━━━ Working data ━━━
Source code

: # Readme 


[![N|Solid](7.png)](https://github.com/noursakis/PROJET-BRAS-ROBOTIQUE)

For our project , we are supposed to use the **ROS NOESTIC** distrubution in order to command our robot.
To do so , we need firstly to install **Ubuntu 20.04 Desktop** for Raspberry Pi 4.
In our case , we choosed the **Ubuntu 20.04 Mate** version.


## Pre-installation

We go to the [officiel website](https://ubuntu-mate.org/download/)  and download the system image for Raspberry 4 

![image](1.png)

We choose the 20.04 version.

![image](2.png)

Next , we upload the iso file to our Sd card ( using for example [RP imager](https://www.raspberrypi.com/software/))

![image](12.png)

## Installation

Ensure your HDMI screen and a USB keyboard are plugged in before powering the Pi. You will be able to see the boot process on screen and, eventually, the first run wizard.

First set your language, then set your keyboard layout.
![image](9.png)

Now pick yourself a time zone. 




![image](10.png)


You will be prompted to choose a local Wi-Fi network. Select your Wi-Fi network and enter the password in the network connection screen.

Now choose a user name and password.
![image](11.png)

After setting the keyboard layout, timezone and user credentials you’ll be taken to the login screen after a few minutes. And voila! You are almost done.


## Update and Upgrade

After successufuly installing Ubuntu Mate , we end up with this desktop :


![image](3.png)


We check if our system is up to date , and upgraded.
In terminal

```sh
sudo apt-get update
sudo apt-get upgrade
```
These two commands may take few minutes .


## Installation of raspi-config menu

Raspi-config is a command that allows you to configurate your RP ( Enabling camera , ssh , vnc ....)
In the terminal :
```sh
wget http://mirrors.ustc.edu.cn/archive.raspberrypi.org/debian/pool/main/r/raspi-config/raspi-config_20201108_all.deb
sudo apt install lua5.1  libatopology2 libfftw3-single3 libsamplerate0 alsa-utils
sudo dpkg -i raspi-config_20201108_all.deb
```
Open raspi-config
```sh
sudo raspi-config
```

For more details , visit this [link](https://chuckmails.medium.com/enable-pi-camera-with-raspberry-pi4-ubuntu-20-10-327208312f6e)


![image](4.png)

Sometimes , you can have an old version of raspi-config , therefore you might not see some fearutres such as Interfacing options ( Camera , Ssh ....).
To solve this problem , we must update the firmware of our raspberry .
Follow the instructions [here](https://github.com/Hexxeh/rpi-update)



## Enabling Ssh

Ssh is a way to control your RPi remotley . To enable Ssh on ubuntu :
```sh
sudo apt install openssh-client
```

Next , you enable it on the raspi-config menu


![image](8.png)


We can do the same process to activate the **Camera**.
━━━
▶ _Task goal_
Start with the first line of the data and print every line exactly. The line containing "To do so , we" is the last one to include.

▶ _Answer box_
Source code

: # Readme 


[![N|Solid](7.png)](https://github.com/noursakis/PROJET-BRAS-ROBOTIQUE)

For our project , we are supposed to use the **ROS NOESTIC** distrubution in order to command our robot.
To do so , we need firstly to install **Ubuntu 20.04 Desktop** for Raspberry Pi 4.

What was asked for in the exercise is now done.